The river war meets the land between the rivers

A very strange post at National Review's The Corner from Steve Hayward -- long-time trafficker in Bush-Churchill comparisons. He's upset about a Lynne Olson op-ed in the Washington Post ridiculing Bush's Churchill pretensions, and in particular the claim that --

Churchill would snort, I believe, at the administration's equation of 'Islamofascism,' an amorphous, ill-defined movement of killers forced to resort to terrorism by their lack of military might, to Nazi Germany, a global power that had already conquered several countries before Churchill took office in 1940.

To rebut the idea that Churchill would have recoiled at a concept like Islamofascism, Hayward presents a Churchill quote (from The River War) that refers to all of Islam. This quote has circulated for years among the reactionary right; one always had the sense that it's not broadcast more widely precisely because it's so inflammatory --

How dreadful are the curses which Mohammedanism lays on its votaries! Besides the fanatical frenzy, which is as dangerous in a man as hydrophobia in a dog, there is this fearful fatalistic apathy. The effects are apparent in many countries. Improvident habits, slovenly systems of agriculture, sluggish methods of commerce, and insecurity of property exist wherever the followers of the Prophet rule or live. etc etc.... and were it not that Christianity is sheltered in the strong arms of science-the science against which it had vainly struggled-the civilization of modern Europe might fall, as fell the civilization of ancient Rome.

Hayward then concludes:

Now, just imagine what Ms. Olson would say if Bush dared to quote this passage.

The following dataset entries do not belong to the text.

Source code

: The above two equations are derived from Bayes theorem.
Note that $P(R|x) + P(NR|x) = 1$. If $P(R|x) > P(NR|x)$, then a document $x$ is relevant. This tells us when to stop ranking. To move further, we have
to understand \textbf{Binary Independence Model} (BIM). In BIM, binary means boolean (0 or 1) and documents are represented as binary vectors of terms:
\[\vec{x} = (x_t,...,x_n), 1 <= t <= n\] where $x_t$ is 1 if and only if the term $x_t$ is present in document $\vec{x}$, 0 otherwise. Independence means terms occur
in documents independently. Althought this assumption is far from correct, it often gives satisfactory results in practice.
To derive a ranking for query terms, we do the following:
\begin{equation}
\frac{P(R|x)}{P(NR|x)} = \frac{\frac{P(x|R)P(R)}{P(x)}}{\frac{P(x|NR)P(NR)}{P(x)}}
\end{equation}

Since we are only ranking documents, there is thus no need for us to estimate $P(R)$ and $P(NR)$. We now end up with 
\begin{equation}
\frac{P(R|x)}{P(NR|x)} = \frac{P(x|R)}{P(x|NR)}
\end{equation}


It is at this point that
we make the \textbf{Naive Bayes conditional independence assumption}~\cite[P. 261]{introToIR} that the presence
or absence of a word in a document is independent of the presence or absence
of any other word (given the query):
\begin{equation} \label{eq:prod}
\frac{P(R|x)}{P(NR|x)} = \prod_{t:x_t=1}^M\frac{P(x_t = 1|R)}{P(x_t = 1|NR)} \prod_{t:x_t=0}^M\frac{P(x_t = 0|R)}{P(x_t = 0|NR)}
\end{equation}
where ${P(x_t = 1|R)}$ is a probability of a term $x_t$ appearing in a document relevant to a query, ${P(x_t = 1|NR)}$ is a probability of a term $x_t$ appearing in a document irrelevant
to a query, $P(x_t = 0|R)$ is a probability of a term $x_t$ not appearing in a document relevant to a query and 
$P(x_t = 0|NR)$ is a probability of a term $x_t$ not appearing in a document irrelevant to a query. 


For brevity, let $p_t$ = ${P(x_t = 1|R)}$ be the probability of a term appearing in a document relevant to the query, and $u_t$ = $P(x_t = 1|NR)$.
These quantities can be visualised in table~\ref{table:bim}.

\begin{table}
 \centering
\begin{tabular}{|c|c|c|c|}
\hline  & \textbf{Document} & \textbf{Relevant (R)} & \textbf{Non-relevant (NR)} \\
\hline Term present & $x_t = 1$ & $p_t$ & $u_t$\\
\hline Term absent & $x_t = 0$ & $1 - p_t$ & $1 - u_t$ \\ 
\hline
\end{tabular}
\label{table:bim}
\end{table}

So what does he want? Does he think the passage is correct and that Bush should quote it, to solidify his Churchill credentials? Does he want Bush to ape a young Churchill, writing a jingoistic diatribe following a not especially successful colonial war against Sudan's Mahdi army? Does he think that Sudan turned out so well that Bush should be proud to make such an association? And most of all, does he think that Islamofascism and Islam are the same thing, or that he knows that Bush thinks that they are the same thing but won't say so publicly?

UPDATE: This Washington Post article notes that Bush is reading Olson's book; one also wonders if Hayward is included in the pack of historians that meet Bush privately -- or if he's jealous that Olson's book also made it to Bush's reading pile.